The trigger uses Glock’s impervious Safe Action, which relies on 3 stages to ensure that you don’t fire your handgun on a whim, including trigger safety, firing pin safety, and drop safety. I really like that the drop safety holds the trigger bar in place so that it doesn’t hit the firing pin, preventing the accidental discharge of cartridges.
I’m impressed that Glock employs this mechanism without hampering the seamlessness of the trigger pull. Unlike the later generations of the Glock 18 and 43X, I was able to handle the Glock 48’s trigger effortlessly, and it almost seemed like a no-brainer at the shooting range.
2. Built-in Beaver Tail
If you’re a seasoned pistol shooter, beaver tails will definitely ring a bell when you remember the standard Colt M1911. This handgun has a sizable beaver tail on its grip, which is basically the protrusion at the point where the grip joins the slide, and beginners often regard it as redundant.
You’ll find beaver tails crucial as you frequently visit the shooting range since you’re bound to learn rapid shooting somewhere in the process, and the last thing you want to happen is to get bit by the pistol’s slide.
Back in the day, firearm manufacturers used to sell beaver tails separately, including Glock. However, our Glock 48 comes with a built-in beaver tail that doesn’t impact the compactness or the concealment of the handgun.
When you pull the trigger, the slide retreats rearwards to throw the now-empty cartridge out through the ejection port. Beaver tails act like a line of defense that prevents the Glock 48 slide from hitting your knuckles while letting you maintain a high grip on the gun to control the muzzle climb that emerges from the recoil.
3. Glock Marksman Barrel (GMB)
The Glock 48 is part of Glock’s Gen 5 pistols. Instead of the standard polygonal pistols, Glock incorporates its new GMB barrel in its 5th generation pistols.

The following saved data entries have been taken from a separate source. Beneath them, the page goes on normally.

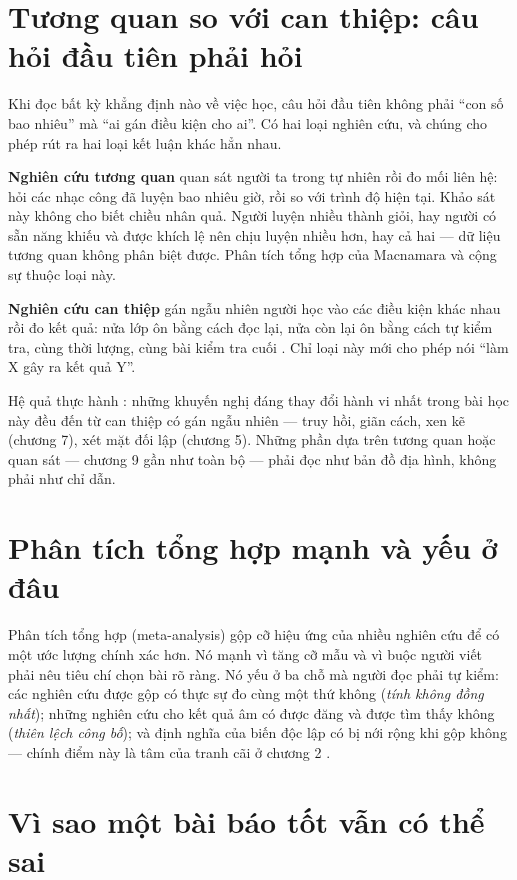 \documentclass[../hieu-suat.tex]{subfiles}
\begin{document}
\section{Tương quan so với can thiệp: câu hỏi đầu tiên phải hỏi}

Khi đọc bất kỳ khẳng định nào về việc học, câu hỏi đầu tiên không phải ``con số bao nhiêu'' mà ``ai gán điều kiện cho ai''. Có hai loại nghiên cứu, và chúng cho phép rút ra hai loại kết luận khác hẳn nhau.

\textbf{Nghiên cứu tương quan} quan sát người ta trong tự nhiên rồi đo mối liên hệ: hỏi các nhạc công đã luyện bao nhiêu giờ, rồi so với trình độ hiện tại. Khảo sát này không cho biết chiều nhân quả. Người luyện nhiều thành giỏi, hay người có sẵn năng khiếu và được khích lệ nên chịu luyện nhiều hơn, hay cả hai --- dữ liệu tương quan không phân biệt được. Phân tích tổng hợp của Macnamara và cộng sự \cite{macnamara2014} thuộc loại này.

\textbf{Nghiên cứu can thiệp} gán ngẫu nhiên người học vào các điều kiện khác nhau rồi đo kết quả: nửa lớp ôn bằng cách đọc lại, nửa còn lại ôn bằng cách tự kiểm tra, cùng thời lượng, cùng bài kiểm tra cuối \cite{roediger2006,karpicke2008}. Chỉ loại này mới cho phép nói ``làm X gây ra kết quả Y''.

Hệ quả thực hành \nM{}: những khuyến nghị đáng thay đổi hành vi nhất trong bài học này đều đến từ can thiệp có gán ngẫu nhiên --- truy hồi, giãn cách, xen kẽ (chương 7), xét mặt đối lập (chương 5). Những phần dựa trên tương quan hoặc quan sát --- chương 9 gần như toàn bộ --- phải đọc như bản đồ địa hình, không phải như chỉ dẫn.

\section{Phân tích tổng hợp mạnh và yếu ở đâu}

Phân tích tổng hợp (meta-analysis) gộp cỡ hiệu ứng của nhiều nghiên cứu để có một ước lượng chính xác hơn. Nó mạnh vì tăng cỡ mẫu và vì buộc người viết phải nêu tiêu chí chọn bài rõ ràng. Nó yếu ở ba chỗ mà người đọc phải tự kiểm: các nghiên cứu được gộp có thực sự đo cùng một thứ không (\emph{tính không đồng nhất}); những nghiên cứu cho kết quả âm có được đăng và được tìm thấy không (\emph{thiên lệch công bố}); và định nghĩa của biến độc lập có bị nới rộng khi gộp không --- chính điểm này là tâm của tranh cãi ở chương 2 \cite{macnamara2014,ericsson2021}.

\section{Vì sao một bài báo tốt vẫn có thể sai}
\end{document}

These Marksman Barrels have a hexagonal bore, which evenly distributes the emitted gas from the fired cartridge to allow for better precision.

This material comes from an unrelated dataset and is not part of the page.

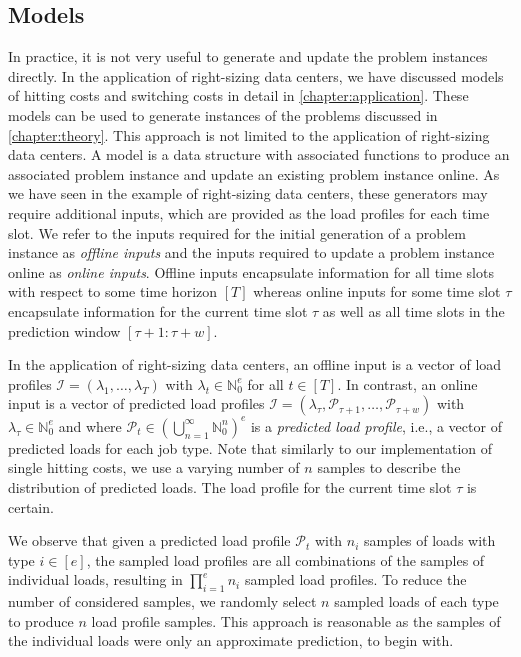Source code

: \subsection{Models}

In practice, it is not very useful to generate and update the problem instances directly. In the application of right-sizing data centers, we have discussed models of hitting costs and switching costs in detail in \autoref{chapter:application}. These models can be used to generate instances of the problems discussed in \autoref{chapter:theory}. This approach is not limited to the application of right-sizing data centers. A model is a data structure with associated functions to produce an associated problem instance and update an existing problem instance online. As we have seen in the example of right-sizing data centers, these generators may require additional inputs, which are provided as the load profiles for each time slot. We refer to the inputs required for the initial generation of a problem instance as \emph{offline inputs} and the inputs required to update a problem instance online as \emph{online inputs}. Offline inputs encapsulate information for all time slots with respect to some time horizon $[T]$ whereas online inputs for some time slot $\tau$ encapsulate information for the current time slot $\tau$ as well as all time slots in the prediction window $[\tau + 1 : \tau + w]$.

In the application of right-sizing data centers, an offline input is a vector of load profiles $\mathcal{I} = (\lambda_1, \dots, \lambda_T)$ with $\lambda_t \in \mathbb{N}_0^e$ for all $t \in [T]$. In contrast, an online input is a vector of predicted load profiles $\mathcal{I} = (\lambda_{\tau}, \mathcal{P}_{\tau + 1}, \dots, \mathcal{P}_{\tau + w})$ with $\lambda_{\tau} \in \mathbb{N}_0^e$ and where $\mathcal{P}_t \in \left(\bigcup_{n=1}^{\infty} \mathbb{N}_0^n\right)^e$ is a \emph{predicted load profile}, i.e., a vector of predicted loads for each job type. Note that similarly to our implementation of single hitting costs, we use a varying number of $n$ samples to describe the distribution of predicted loads. The load profile for the current time slot $\tau$ is certain.

We observe that given a predicted load profile $\mathcal{P}_t$ with $n_i$ samples of loads with type $i \in [e]$, the sampled load profiles are all combinations of the samples of individual loads, resulting in $\prod_{i=1}^e n_i$ sampled load profiles. To reduce the number of considered samples, we randomly select $n$ sampled loads of each type to produce $n$ load profile samples. This approach is reasonable as the samples of the individual loads were only an approximate prediction, to begin with.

When comparing this barrel to the regular polygonal one, I noticed that the barrel crown of the Glock 48 looks more uniform. That’s what actually caught my attention since crowns are considerably important in the long run. If the cartridges cause the crown’s edges to be serrated, the cartridge path will be altered in later shots.
There’s a slight edge to the Glock 48 accuracy compared to its twin: The G43X. The Glock 48 has a barrel length of 4.17 inches, with the Glock G43X barrel being around 3.14 inches. The 0.5-inch extra length adds to the overall accuracy of the cartridge path and the shooting velocity.

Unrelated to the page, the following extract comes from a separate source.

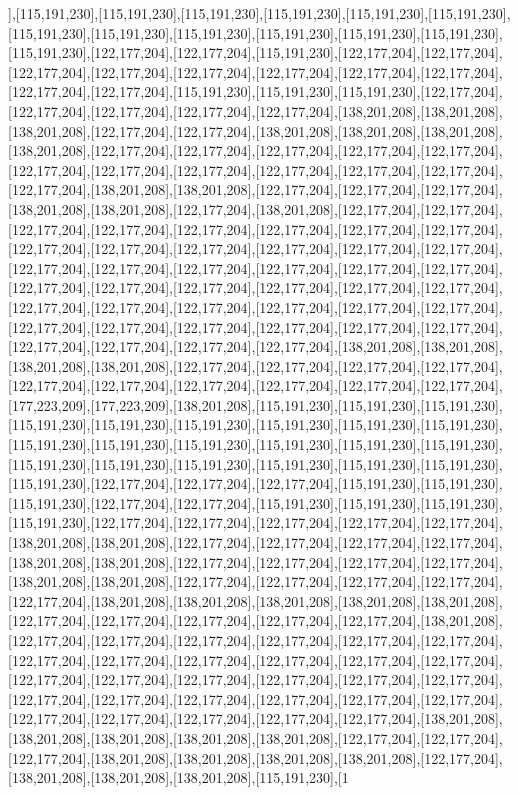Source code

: ],[115,191,230],[115,191,230],[115,191,230],[115,191,230],[115,191,230],[115,191,230],[115,191,230],[115,191,230],[115,191,230],[115,191,230],[115,191,230],[115,191,230],[115,191,230],[122,177,204],[122,177,204],[115,191,230],[122,177,204],[122,177,204],[122,177,204],[122,177,204],[122,177,204],[122,177,204],[122,177,204],[122,177,204],[122,177,204],[122,177,204],[115,191,230],[115,191,230],[115,191,230],[122,177,204],[122,177,204],[122,177,204],[122,177,204],[122,177,204],[138,201,208],[138,201,208],[138,201,208],[122,177,204],[122,177,204],[138,201,208],[138,201,208],[138,201,208],[138,201,208],[122,177,204],[122,177,204],[122,177,204],[122,177,204],[122,177,204],[122,177,204],[122,177,204],[122,177,204],[122,177,204],[122,177,204],[122,177,204],[122,177,204],[138,201,208],[138,201,208],[122,177,204],[122,177,204],[122,177,204],[138,201,208],[138,201,208],[122,177,204],[138,201,208],[122,177,204],[122,177,204],[122,177,204],[122,177,204],[122,177,204],[122,177,204],[122,177,204],[122,177,204],[122,177,204],[122,177,204],[122,177,204],[122,177,204],[122,177,204],[122,177,204],[122,177,204],[122,177,204],[122,177,204],[122,177,204],[122,177,204],[122,177,204],[122,177,204],[122,177,204],[122,177,204],[122,177,204],[122,177,204],[122,177,204],[122,177,204],[122,177,204],[122,177,204],[122,177,204],[122,177,204],[122,177,204],[122,177,204],[122,177,204],[122,177,204],[122,177,204],[122,177,204],[122,177,204],[122,177,204],[122,177,204],[122,177,204],[122,177,204],[138,201,208],[138,201,208],[138,201,208],[138,201,208],[122,177,204],[122,177,204],[122,177,204],[122,177,204],[122,177,204],[122,177,204],[122,177,204],[122,177,204],[122,177,204],[122,177,204],[177,223,209],[177,223,209],[138,201,208],[115,191,230],[115,191,230],[115,191,230],[115,191,230],[115,191,230],[115,191,230],[115,191,230],[115,191,230],[115,191,230],[115,191,230],[115,191,230],[115,191,230],[115,191,230],[115,191,230],[115,191,230],[115,191,230],[115,191,230],[115,191,230],[115,191,230],[115,191,230],[115,191,230],[115,191,230],[122,177,204],[122,177,204],[122,177,204],[115,191,230],[115,191,230],[115,191,230],[122,177,204],[122,177,204],[115,191,230],[115,191,230],[115,191,230],[115,191,230],[122,177,204],[122,177,204],[122,177,204],[122,177,204],[122,177,204],[138,201,208],[138,201,208],[122,177,204],[122,177,204],[122,177,204],[122,177,204],[138,201,208],[138,201,208],[122,177,204],[122,177,204],[122,177,204],[122,177,204],[138,201,208],[138,201,208],[122,177,204],[122,177,204],[122,177,204],[122,177,204],[122,177,204],[138,201,208],[138,201,208],[138,201,208],[138,201,208],[138,201,208],[122,177,204],[122,177,204],[122,177,204],[122,177,204],[122,177,204],[138,201,208],[122,177,204],[122,177,204],[122,177,204],[122,177,204],[122,177,204],[122,177,204],[122,177,204],[122,177,204],[122,177,204],[122,177,204],[122,177,204],[122,177,204],[122,177,204],[122,177,204],[122,177,204],[122,177,204],[122,177,204],[122,177,204],[122,177,204],[122,177,204],[122,177,204],[122,177,204],[122,177,204],[122,177,204],[122,177,204],[122,177,204],[122,177,204],[122,177,204],[122,177,204],[138,201,208],[138,201,208],[138,201,208],[138,201,208],[138,201,208],[122,177,204],[122,177,204],[122,177,204],[138,201,208],[138,201,208],[138,201,208],[138,201,208],[122,177,204],[138,201,208],[138,201,208],[138,201,208],[115,191,230],[1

With the 4.17-inch Glock Marksman Barrel, it’s been fairly easy to hit the standard 50-yard targets in the shooting range. Although the G43X has the same GMB barrel, I found it less accurate due to the compromise on the barrel’s length. I even find the Glock 48’s barrel quite precise for 100-yard targets for professionals.
4. Precision-Milled Front Serrations
Before Glock included the front serrations in the Glock 48, press checks were a stupid (and dangerous) procedure to try out. Even veteran Glock shooters used to execute a press check with their thumb right beneath the muzzle. I bet you won't press-check your handgun this way unless you want an extra hole in your hand.
I now can't live without frequent press checks, which have come in handy when I want to examine the chamber's cartridges. To evade the potential hazard of an accidentally cocked handgun, I use the front serrations to apply rearward pressure to the slide to make sure the round is in place for firing.
The Glock 48’s serrations have led me to adopt more efficient reloading habits, and I was surprised by how reloading makes sense when you add the front serrations to the equation.
When you run out of ammo, and the slide lock is activated, you can insert the new mag and grab the serrations to pull the slide back to initiate the Glock 48 for an instant shot. Then, it will immediately load a new cartridge into the chamber.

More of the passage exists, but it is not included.